A bright Saturday afternoon and it seems the whole of Amsterdam is out socialising. Sitting at canal-side cafes or on boats. And on bikes, bikes and more bikes.
As part of our eating tour, our guide Rudolph took us on some interesting byways, several times ducking down narrow alleys behind the houses into communal squares where the children play, vegetables are grown, and where water was once pumped. Where apartments do have balconies they are often very tiny but maximum use is gained from them.
Many of the houses had plaques depicting the occupation of the inhabitant, a relic from the times when literacy was not high. You can probably guess most of them. I was particularly intrigued with a former pork butcher’s shop labelled Vette Varken (Fat Pig). It is now a Halal butchery called the Fat Calf. Dutch law forbids the removal of these historic plaques so the butchery has to exist, somewhat uneasily one imagines, with the original animal hanging over it.
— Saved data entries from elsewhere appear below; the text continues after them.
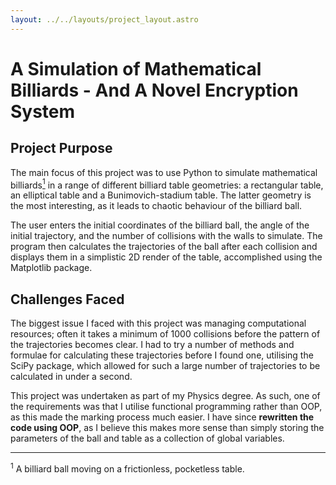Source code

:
 ```yaml
---
layout: ../../layouts/project_layout.astro
---
```

# A Simulation of Mathematical Billiards - And A Novel Encryption System
## Project Purpose
The main focus of this project was to use Python to simulate mathematical billiards[<sup>1</sup>](#f1) in a range of different billiard table geometries: a rectangular table, an elliptical table and a Bunimovich-stadium table. The latter geometry is the most interesting, as it leads to chaotic behaviour of the billiard ball.

The user enters the initial coordinates of the billiard ball, the angle of the initial trajectory, and the number of collisions with the walls to simulate. The program then calculates the trajectories of the ball after each collision and displays them in a simplistic 2D render of the table, accomplished using the Matplotlib package.
## Challenges Faced
The biggest issue I faced with this project was managing computational resources; often it takes a minimum of 1000 collisions before the pattern of the trajectories becomes clear. I had to try a number of methods and formulae for calculating these trajectories before I found one, utilising the SciPy package, which allowed for such a large number of trajectories to be calculated in under a second.

This project was undertaken as part of my Physics degree. As such, one of the requirements was that I utilise functional programming rather than OOP, as this made the marking process much easier. I have since **rewritten the code using OOP**, as I believe this makes more sense than simply storing the parameters of the ball and table as a collection of global variables.

---
<sup id="f1">1</sup> A billiard ball moving on a frictionless, pocketless table.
I remain fascinated by the way the buildings lean and by their individual facades and rooflines. Also, note the relaxed attitude towards health and safety, seen here with the cafe tables right on the canal edge, often with little or no barrier in place. I wonder whether you would hear an increasing number of splashes as the evenings wear on… Notice also that every building has a protruding beam at the top with a hook on it. It’s the only way to hoist up items of furniture as the internal stairs are all very narrow. This is a result of being taxed on the width of one’s house, as the Amsterdamers are not noted for parting with their money unnecessarily.